100 g of waste manganese hydroxide slurry containing 33% Mn was mixed with 303 g of waste phosphoric acid containing 40 wt. % ^H 3 ^PO 4 ^{and the mixture-was} heated ^with a rate of 1 ° C / min to a temperature of 350 ° C, lasting for 2 hours at this temperature. The water vapor pressure was maintained at 30 to 40 kPa in the area of the calcined mixture. The product contained 91% of dibasic cyclohexaphosphate and was further leached with hot sulfuric acid at 10% by weight.

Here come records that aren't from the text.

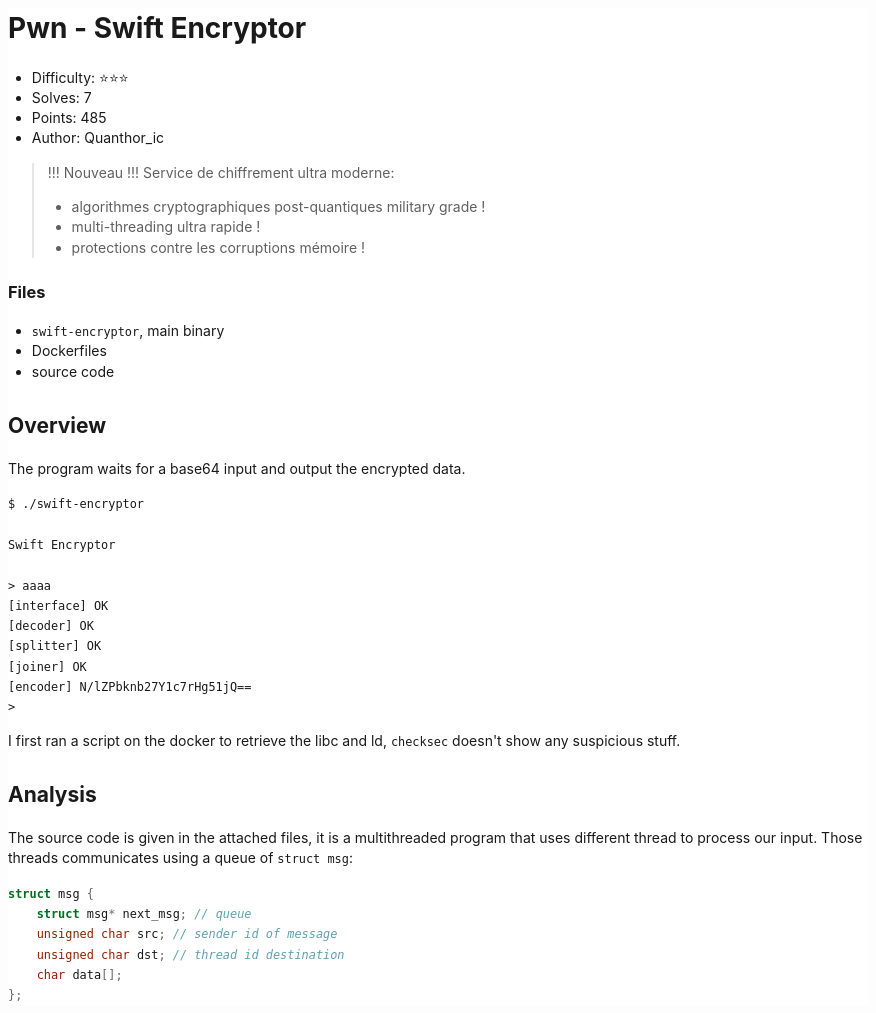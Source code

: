 # Pwn - Swift Encryptor

- Difficulty: :star::star::star:
- Solves: 7
- Points: 485
- Author: Quanthor_ic

> !!! Nouveau !!! Service de chiffrement ultra moderne:
>    - algorithmes cryptographiques post-quantiques military grade !
>    - multi-threading ultra rapide !
>    - protections contre les corruptions mémoire !

### Files

- `swift-encryptor`, main binary
- Dockerfiles
- source code

## Overview

The program waits for a base64 input and output the encrypted data.
```
$ ./swift-encryptor

Swift Encryptor

> aaaa
[interface] OK
[decoder] OK
[splitter] OK
[joiner] OK
[encoder] N/lZPbknb27Y1c7rHg51jQ==
> 
```

I first ran a script on the docker to retrieve the libc and ld, `checksec` doesn't show any suspicious stuff.

## Analysis

The source code is given in the attached files, it is a multithreaded program that uses different thread to process our input.
Those threads communicates using a queue of `struct msg`:
```c
struct msg {
    struct msg* next_msg; // queue
    unsigned char src; // sender id of message
    unsigned char dst; // thread id destination
    char data[];
};
```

Concentration, washed with water and dried at 200 ° C. 116 g of pure dibasic cyclohexaphosphate were obtained.

Claims (2)

SUBJECT OF THE INVENTION A process for the preparation of di-manganese cyclo-tetraphosphate by calcining manganese oxide or hydroxide or carbonate or a mixture thereof together with phosphoric acid, characterized in that the molar ratio of phosphate anions to manganese cations is 1.9 to 2.35: 1, preferably 1.98 up to 2.05: 1 and the manganese compound is treated with phosphoric acid preferably at a concentration of 45-80% by weight, the resulting mixture containing manganese and phosphate ions preferably being allowed to stand for at least 30 min before calcination and then heating at a rate less than 30 ° C / min, preferably at a rate of 2 to 5 ° C / min, to a temperature of 240 to 950 ° C, preferably a temperature of 300 to 600 ° C, wherein the water vapor pressure in the space of the calcined mixture is greater than 10 kPa, preferably 60 to 100 kPa. Method according to claim 1, characterized in that the product after calcination is treated with hydrochloric, sulfuric, nitric or phosphoric acid, preferably a concentration by weight of 1 to 10%.